Nepal government levies 241 percent tax and duties on vehicle import. This is the highest imposition of tax on the automobiles in the world. As a result, when the world’s cheapest car Nano entered Nepal it was already seven times more expensive than it was in India, effectively out of reach for majority of Nepalis. As of April 2014, the number of vehicles registered in Nepal is only about 1.7 million which means our penetration of vehicle rate is just 5.67 percent of the population which is one of the lowest in the world. 

It is interesting to note that while the government thinks vehicles are luxury goods and not every Nepali should have access to them, the government officials and politicians ride on ultra expensive vehicles with taxpayers’ money. Hence, we have a scenario where only the rich, the government officials and the politicians can afford four wheelers. For the rest, the choice is between purchasing a two-wheeler with safety hazards and using the public transport which is not just unreliable but risky and costly if you consider the opportunity costs.

The usual justification given for the exorbitant taxes and duties is that it will minimize the use of private vehicles and thereby save environment, prevent congestion and save our foreign exchange reserves as the country has not been able to produce any vehicles of its own. The justification is true only as far as the theory goes. 

In practice, the question would be: Has the NRs. 11 billion plus revenue generated from the exorbitant import taxes, duties and road taxes and license fees translated into better roads, better public transport and better traffic management? Not exactly! In fact, it works the other way round. Because of the poor road conditions and unreliable public transport system more people are opting for private vehicles. Nepal could very well be the only country without a mass transit system in the world. The public transport run by cartels is as unreliable and as costly as things can become when impunity from both crime and competition is granted and ensured by the government.
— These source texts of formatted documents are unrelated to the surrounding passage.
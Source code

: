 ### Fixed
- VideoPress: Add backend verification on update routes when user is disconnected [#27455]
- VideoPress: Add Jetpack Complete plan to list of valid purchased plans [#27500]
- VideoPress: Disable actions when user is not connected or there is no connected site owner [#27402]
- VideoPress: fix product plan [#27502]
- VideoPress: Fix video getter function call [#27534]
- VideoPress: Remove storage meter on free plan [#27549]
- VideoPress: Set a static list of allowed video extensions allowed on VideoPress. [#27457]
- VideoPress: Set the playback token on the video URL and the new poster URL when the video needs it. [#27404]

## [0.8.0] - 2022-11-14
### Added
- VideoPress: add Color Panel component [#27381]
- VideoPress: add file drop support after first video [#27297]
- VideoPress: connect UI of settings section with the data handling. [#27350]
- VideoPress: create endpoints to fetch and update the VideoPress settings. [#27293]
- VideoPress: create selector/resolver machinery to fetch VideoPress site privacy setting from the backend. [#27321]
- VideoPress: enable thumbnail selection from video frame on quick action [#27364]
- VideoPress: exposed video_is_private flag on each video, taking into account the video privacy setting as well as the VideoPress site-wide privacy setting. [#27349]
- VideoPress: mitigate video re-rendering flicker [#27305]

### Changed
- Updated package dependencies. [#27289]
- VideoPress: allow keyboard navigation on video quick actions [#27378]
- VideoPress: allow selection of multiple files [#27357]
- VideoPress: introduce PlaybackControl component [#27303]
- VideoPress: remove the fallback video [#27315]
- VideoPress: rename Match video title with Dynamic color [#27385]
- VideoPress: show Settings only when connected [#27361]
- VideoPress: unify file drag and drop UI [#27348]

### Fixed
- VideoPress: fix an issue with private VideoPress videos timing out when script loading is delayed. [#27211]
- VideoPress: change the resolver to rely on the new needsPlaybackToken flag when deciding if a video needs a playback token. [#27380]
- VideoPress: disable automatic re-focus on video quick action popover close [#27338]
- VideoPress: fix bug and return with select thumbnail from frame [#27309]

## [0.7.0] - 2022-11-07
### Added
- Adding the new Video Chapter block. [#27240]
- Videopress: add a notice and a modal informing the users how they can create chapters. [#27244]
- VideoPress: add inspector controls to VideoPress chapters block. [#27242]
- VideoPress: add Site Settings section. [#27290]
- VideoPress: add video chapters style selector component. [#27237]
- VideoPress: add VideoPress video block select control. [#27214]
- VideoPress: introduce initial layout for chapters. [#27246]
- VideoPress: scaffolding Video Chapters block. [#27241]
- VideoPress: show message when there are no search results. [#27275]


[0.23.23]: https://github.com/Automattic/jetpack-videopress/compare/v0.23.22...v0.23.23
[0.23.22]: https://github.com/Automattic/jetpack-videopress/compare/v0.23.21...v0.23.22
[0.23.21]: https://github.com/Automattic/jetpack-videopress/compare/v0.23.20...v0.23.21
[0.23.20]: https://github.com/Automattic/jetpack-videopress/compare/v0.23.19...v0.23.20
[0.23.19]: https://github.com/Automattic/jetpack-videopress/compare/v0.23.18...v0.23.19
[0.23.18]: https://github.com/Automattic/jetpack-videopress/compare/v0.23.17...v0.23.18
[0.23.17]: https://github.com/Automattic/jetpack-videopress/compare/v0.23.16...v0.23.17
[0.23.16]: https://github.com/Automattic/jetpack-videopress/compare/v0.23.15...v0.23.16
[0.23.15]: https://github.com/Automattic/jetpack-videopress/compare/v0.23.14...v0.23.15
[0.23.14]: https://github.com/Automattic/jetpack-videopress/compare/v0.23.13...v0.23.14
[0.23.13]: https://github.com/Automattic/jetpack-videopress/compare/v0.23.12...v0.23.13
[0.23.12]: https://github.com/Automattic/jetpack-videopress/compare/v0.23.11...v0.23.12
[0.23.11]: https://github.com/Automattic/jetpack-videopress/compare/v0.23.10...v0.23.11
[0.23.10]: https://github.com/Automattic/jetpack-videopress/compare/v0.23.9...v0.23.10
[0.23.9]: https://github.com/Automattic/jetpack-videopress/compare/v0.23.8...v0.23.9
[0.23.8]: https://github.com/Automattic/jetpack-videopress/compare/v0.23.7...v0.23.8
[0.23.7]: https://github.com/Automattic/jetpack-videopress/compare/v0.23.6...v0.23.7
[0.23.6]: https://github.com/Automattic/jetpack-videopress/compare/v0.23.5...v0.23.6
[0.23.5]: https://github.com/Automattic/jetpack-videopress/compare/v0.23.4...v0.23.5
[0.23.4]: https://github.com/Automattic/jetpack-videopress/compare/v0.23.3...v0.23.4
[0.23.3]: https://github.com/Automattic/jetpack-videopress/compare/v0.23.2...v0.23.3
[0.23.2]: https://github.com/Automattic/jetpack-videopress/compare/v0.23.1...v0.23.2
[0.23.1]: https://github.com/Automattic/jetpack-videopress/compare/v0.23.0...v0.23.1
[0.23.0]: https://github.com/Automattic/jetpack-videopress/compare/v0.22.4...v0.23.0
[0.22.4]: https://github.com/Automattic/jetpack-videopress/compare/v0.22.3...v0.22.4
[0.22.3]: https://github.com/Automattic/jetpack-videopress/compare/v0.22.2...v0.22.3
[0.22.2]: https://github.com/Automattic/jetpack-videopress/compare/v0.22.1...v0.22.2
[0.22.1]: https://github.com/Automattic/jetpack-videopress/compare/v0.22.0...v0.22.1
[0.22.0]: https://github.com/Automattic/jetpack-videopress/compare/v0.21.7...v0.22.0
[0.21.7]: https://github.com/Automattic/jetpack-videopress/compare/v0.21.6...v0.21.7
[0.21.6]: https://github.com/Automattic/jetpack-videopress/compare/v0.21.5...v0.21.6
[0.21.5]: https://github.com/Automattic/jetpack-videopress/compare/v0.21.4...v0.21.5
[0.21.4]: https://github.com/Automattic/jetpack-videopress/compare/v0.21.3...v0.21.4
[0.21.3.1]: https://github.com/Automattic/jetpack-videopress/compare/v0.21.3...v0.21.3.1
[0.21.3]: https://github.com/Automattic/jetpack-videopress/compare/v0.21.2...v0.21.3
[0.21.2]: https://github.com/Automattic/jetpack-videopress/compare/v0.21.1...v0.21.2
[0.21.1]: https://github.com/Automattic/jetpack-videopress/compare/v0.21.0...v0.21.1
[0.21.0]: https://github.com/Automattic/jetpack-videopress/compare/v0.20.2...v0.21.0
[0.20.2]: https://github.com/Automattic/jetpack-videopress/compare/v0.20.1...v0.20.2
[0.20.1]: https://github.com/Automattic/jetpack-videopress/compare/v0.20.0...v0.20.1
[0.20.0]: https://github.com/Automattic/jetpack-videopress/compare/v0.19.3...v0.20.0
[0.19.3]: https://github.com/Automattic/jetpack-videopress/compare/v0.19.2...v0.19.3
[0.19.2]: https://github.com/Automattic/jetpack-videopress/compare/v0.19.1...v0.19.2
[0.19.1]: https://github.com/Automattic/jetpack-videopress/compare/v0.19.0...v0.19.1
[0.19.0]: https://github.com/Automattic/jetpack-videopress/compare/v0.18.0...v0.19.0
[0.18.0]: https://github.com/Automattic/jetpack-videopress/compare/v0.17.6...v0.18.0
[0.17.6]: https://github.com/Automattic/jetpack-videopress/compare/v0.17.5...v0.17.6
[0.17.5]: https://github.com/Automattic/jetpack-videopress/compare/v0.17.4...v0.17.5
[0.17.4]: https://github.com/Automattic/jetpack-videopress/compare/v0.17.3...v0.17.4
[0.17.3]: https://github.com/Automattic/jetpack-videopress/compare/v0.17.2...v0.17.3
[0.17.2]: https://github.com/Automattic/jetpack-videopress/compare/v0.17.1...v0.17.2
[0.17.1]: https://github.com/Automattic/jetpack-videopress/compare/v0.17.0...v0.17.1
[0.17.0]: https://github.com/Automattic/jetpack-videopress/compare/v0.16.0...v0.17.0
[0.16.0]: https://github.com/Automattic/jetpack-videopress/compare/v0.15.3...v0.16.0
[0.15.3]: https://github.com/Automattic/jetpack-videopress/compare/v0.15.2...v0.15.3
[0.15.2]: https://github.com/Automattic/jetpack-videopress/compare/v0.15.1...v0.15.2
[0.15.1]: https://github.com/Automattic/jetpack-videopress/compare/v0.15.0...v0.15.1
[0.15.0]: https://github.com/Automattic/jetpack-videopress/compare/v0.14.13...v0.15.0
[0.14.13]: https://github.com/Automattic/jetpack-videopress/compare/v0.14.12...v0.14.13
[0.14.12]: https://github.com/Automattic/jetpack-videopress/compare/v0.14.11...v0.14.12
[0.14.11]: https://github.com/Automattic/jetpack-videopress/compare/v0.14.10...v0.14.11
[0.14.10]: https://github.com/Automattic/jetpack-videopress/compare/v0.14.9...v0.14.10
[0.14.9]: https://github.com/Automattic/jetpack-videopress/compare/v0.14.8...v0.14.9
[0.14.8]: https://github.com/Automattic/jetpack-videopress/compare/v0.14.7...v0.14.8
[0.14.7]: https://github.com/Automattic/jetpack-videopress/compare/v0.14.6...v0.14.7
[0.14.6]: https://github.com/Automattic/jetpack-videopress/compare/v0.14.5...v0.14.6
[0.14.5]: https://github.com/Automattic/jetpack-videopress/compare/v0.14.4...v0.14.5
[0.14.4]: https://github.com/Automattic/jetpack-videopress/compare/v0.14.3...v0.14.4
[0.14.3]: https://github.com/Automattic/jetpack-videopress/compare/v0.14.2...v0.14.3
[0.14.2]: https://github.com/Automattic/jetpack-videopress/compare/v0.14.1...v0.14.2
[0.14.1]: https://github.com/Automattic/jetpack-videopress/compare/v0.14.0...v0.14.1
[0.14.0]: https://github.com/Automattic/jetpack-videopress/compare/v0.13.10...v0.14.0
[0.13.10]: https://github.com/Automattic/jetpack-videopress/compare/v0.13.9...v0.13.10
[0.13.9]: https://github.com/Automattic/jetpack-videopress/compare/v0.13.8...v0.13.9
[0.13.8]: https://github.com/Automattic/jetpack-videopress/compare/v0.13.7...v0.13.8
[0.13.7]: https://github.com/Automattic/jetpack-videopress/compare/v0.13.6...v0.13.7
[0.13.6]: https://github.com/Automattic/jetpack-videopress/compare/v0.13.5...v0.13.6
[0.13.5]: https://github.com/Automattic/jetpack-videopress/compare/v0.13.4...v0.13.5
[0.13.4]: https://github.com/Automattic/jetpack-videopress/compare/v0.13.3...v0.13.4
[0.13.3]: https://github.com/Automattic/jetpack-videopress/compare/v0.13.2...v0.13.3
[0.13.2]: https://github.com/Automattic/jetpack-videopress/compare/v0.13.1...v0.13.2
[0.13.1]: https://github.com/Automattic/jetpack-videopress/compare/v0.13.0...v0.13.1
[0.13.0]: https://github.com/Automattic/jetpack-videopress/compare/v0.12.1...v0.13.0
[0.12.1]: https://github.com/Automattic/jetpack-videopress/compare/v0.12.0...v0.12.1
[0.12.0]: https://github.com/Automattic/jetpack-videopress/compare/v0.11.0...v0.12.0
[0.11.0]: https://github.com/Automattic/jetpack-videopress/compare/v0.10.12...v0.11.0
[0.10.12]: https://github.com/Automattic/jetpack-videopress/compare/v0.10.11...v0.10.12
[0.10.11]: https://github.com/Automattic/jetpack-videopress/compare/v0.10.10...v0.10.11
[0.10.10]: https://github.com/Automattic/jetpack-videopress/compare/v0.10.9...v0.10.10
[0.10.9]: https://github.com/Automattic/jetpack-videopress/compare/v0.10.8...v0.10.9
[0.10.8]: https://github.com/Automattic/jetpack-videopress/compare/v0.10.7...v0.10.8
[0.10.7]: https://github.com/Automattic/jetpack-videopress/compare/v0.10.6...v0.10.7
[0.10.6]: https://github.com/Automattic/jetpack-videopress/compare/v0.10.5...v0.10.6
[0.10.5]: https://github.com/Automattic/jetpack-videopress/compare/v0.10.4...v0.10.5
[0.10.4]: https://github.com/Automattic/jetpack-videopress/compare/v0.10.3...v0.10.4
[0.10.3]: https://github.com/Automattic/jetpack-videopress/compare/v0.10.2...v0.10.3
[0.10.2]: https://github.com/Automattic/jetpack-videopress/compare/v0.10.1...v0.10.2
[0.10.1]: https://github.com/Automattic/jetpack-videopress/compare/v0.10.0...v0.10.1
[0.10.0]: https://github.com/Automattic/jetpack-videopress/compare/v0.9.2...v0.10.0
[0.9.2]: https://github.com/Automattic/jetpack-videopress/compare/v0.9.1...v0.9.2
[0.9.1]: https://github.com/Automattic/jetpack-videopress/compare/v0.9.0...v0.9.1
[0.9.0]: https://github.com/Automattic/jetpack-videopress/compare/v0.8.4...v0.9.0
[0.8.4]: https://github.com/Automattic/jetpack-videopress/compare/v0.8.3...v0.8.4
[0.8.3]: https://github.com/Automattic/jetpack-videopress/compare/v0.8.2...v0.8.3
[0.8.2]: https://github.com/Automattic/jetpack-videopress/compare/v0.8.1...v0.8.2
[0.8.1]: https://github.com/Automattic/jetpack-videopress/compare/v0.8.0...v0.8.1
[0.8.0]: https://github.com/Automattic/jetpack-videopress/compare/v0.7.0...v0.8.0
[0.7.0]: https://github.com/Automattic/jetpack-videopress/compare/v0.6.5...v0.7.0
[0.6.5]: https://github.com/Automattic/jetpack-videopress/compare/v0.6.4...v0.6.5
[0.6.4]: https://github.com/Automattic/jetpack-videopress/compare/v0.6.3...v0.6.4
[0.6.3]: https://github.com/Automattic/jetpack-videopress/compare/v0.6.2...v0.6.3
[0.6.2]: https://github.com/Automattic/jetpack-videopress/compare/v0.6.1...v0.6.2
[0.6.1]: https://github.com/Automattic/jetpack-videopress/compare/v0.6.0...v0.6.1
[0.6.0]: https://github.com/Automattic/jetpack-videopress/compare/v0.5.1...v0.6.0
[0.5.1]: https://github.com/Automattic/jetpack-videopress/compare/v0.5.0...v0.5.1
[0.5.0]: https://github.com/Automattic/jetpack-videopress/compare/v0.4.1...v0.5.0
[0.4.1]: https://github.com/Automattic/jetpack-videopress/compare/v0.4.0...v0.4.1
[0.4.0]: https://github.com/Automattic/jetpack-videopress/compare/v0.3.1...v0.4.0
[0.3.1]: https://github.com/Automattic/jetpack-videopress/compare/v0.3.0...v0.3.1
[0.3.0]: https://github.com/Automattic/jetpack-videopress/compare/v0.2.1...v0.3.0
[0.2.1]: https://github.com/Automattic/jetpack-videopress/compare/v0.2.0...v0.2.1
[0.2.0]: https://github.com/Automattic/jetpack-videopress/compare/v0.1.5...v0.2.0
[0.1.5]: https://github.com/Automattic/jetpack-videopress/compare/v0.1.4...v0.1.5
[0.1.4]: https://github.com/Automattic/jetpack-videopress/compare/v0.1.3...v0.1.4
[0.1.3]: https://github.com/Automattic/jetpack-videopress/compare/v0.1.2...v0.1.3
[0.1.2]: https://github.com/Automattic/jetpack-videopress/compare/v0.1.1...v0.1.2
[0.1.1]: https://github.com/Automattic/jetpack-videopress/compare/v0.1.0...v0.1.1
Road construction is mired with corruption and government negligence in action. Roads are black-topped during the rainy season which last only for a few weeks before they are patched again. 

Because of the high taxes and the resulting increase in prices, primary medium of transport for many Nepalis, especially for those living in the cities, is two wheelers. Two wheelers are inherently less safe compared to other vehicles, resulting in more fatalities during accidents. The risk has been increased tremendously by the condition of roads and lack of traffic rule enforcement. As a result, we lose thousands of precious lives every year because people are compelled to ride unsafe vehicles. Roads are relatively safer for the rich but not for the poor because our government thinks safer and more comfortable vehicles are a luxury, not a necessity.
One of the concerns shared by the policymakers and general public with regards to lowering of import taxes is that it will encourage everyone to own vehicles and lead to high congestion in the roads. The fallacy stems from the trend of thinking of only cities and urban centers while designing national policies. 

The road network of the country does not even receive traffic enough to make them sustainable. Although road networks have connected all the 75 districts of the country, the actual utilization of the tracks is very low. The highest vehicle movement per day in Nepal is along Nepal-India borders which get 2500-3000 vehicles. On the other hand, most of our roads get only 300-1000 vehicles per day making it hard to sustain the regular maintenance and upgrade of these roads because of the low revenue generated from less traffic.

It is high time our policymakers rethought this policy of treating vehicles as a luxury item rather than as essential goods required for economic growth and development. Only when we make automobiles affordable in this country will the infrastructure development and its intended benefits materialize. But above all these concerns, the primary question we need to ask is: When the world is dreaming of affordable space travel why should we be denied access to something as basic as a four-wheeler?